Our pre-calculations in the astronomy program, Red Shift, were right on the button and the sun rose perfectly from the centre crater of extinct volcano, Mount Tauhara when viewed from the central hubstone of the assembly area.

Just like at Kaiteriteri solar observatory the winter solstice sun finally obscured the outer-marker volcano in a blaze of blinding light.

On the top of the hubstone boulder, from which Mount Tauhara was targeted, there appears to be a bullaun bowl carved into the surface. For auspicious occasions such as the winter solstice celebration this would have been filled with water. In ancient Ireland, as elsewhere in Megalithic Great Britain or Continental Europe the bullauns were used for ritual washing or prayers and were carved into the blessing and cursing altar boulders (circa 3000 BC and after).

To the right of the picture is seen little Maunganamu (Mosquito Mountain) and, from the standing stone circle’s hubstone the equinoctial sun will be seen to rise at its southern base, then climb up the side of the mountain to launch itself into the sky.
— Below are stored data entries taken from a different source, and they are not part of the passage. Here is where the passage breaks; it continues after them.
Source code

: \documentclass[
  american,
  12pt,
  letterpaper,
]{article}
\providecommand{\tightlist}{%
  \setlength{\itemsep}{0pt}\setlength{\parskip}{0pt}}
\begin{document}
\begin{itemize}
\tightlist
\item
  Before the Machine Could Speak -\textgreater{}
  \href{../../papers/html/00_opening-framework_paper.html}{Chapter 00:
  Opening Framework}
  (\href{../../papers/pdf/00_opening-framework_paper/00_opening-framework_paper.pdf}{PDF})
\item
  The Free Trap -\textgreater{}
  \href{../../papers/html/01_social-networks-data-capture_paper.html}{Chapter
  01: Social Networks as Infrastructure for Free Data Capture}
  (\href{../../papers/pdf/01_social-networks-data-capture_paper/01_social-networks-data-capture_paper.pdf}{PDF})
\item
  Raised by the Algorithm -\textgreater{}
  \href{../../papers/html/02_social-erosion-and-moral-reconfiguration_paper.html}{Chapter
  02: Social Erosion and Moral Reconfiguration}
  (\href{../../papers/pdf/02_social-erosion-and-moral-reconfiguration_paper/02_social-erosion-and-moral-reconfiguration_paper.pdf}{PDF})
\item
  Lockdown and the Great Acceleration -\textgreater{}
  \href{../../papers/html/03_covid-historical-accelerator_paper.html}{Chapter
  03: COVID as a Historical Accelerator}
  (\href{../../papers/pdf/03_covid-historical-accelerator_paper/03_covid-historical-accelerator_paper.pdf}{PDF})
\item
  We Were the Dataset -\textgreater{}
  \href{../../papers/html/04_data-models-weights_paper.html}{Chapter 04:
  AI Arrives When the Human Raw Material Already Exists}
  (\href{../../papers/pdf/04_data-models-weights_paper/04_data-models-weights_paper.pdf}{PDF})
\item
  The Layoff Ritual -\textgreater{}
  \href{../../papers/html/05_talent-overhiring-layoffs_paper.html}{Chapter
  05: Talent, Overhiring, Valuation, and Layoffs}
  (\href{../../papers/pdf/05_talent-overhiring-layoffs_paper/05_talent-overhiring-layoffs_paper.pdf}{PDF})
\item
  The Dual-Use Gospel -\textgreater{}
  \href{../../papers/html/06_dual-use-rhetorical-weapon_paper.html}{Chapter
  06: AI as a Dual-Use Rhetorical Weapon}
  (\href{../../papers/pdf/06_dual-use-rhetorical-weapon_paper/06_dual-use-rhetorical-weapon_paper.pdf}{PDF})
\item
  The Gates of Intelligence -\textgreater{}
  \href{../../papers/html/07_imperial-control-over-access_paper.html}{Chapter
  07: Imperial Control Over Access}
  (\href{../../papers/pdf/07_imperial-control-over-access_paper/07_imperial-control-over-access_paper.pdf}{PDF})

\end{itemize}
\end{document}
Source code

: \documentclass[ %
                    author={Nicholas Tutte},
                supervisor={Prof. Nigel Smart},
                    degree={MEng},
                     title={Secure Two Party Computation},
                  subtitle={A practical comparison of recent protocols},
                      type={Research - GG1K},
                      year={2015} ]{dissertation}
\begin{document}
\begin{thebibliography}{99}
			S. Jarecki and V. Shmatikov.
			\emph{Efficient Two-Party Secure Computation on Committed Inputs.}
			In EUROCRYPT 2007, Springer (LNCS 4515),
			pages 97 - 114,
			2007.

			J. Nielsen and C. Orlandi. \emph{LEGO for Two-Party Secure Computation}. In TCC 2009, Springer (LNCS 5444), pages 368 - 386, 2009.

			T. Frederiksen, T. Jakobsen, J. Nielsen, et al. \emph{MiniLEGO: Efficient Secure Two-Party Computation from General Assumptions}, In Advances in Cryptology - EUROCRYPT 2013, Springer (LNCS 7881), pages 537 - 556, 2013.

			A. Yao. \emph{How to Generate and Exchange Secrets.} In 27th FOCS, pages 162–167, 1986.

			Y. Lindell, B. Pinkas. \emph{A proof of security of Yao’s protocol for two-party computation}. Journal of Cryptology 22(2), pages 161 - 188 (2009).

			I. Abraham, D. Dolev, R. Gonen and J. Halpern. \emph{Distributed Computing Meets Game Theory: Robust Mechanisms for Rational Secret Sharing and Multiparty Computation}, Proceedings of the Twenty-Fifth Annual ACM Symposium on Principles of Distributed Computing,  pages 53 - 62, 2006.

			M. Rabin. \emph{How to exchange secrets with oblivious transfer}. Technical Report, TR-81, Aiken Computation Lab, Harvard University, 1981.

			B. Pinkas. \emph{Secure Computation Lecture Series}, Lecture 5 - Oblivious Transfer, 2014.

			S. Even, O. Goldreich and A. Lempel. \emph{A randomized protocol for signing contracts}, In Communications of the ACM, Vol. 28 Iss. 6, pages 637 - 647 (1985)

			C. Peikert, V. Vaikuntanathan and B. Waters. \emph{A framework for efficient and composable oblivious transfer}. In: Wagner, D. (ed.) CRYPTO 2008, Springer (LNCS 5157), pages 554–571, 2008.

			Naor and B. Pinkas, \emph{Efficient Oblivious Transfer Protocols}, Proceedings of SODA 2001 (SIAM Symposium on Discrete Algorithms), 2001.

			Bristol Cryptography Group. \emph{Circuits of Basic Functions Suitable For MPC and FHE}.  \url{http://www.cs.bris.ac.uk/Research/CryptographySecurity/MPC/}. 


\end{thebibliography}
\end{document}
From the hubstone and very carefully placed assembly area outlier boulders, Maunganamu was the equinoctial sunrise outer marker.  

The hubstone, from the top of which our sunrise videos were shot with a 4K camera. We also used a camcorder on a tripod at the base of this stone and still cameras. In the late afternoon we videoed the sunset position to be in a prominent dip slightly north of Tuhingamata Hill (NW). That event would also have provided local priest-savants an accurate fix on exactly which day constituted the winter solstice.

The ancient standing stone arrangement on the shores of Lake Taupo, abandoned and not used for the avowed purpose for which it was built since the original inhabitants were driven from the region by incoming Arawa and later Tuwharetoa warriors. The newcomers seemingly never gleaned or gained knowledge of how the site worked or its significance.

The central large boulder seen towards the hillock summit is the hubstone and, in keeping with how other standing stone sites work overseas, the positions of outliers should be at coded distances and angles away from it. The encoded measurements and angles themselves will undoubtedly relate to such things as the lunar cycle durations, lunisolar calendar calculations, the equatorial circumference of the Earth (under two systems of ancient navigation) as well as solstice and equinox solar observations essential to keeping the calendar 100% accurate.

The key to unlocking the codes of this site would be in the realisation that the British Standard inch and foot have a much older pedigree than of that assumed by our so-called experts and are in direct ratio to the cubits of the great civilisations of antiquity. Code-bearing numerical values would also be generated by use of the ancient 360-degree angle system attributed to the Sumerians (but which is, in reality, much older than that civilisation).

As time permits, this researcher will attempt to extract the codes of position of this standing stone site and post findings into an article on this website.